Effect of PTB and its derivatives on poliovirus IRES activity. (A) Schematic diagram of the reporter plasmid. This plasmid expresses a dicistronic mRNA consisting of the Renilla luciferase (RLuc) gene at the first cistron and the polioviral IRES-firefly luciferase (FLuc) gene at the second cistron. The RLuc and FLuc are directed by scanning and IRES-dependent translation, respectively. (B) Schematic diagram of effector plasmids. These plasmids produce full-length PTB4 or PTB1 and PTB4 derivatives fused with GFP. (C) Effect of PTB or its derivatives on poliovirus IRES activity. 293T cells were cotransfected with 0.75 μg of dicistronic plasmid and effector plasmids as indicated in the chart at the bottom.
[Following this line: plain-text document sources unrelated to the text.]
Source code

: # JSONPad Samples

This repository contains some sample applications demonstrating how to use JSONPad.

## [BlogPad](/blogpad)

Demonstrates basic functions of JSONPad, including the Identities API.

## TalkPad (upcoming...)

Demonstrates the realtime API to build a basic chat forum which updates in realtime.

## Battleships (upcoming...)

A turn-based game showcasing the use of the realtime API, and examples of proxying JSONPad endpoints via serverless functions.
The total amount of effector plasmids was maintained at a constant level by adding control plasmid pEGFP-C1 when necessary. Forty-eight hours after transfection, Renilla luciferase and firefly luciferase activities were measured as described in Materials and Methods, and the relative ratio of firefly luciferase to Renilla luciferase activity in each cell lysate was calculated. The columns and bars represent the means and standard deviations of four independent transfection experiments. The numbers in the chart represent micrograms of DNA.

FIG. 6.

Model of molecular switching from translation to replication of poliovirus RNA. Proteins identified as interacting with the 5"NTR of poliovirus are depicted by ovals. Different proteins are shaded differently. For simplicity of the model, only one PTB binding is drawn, even though several PTB-binding sites are present in polioviral IRES. The events required for translation at the early stage of viral infection are depicted with thin lines. The effect of the interaction between PCBP and PTB on translation is hypothetical, even though the protein-protein interaction between these proteins was demonstrated experimentally. Changes after the production of 3CD^pro are depicted by thick lines. PTB is cleaved by 3CD^pro as indicated by the folded line on PTB. The C-terminal PTB may stay on the IRES element blocking translation from this mRNA. At the same time, the removal of the N-terminal end of PTB prevents its interaction with other proteins, such as PCBP, hnRNP K, hnRNP L, and PTB itself (48). The PCBP, previously bound to the IRES element, may be transferred to the CL element in the presence of 3CD^pro. With these changes, replication will commence.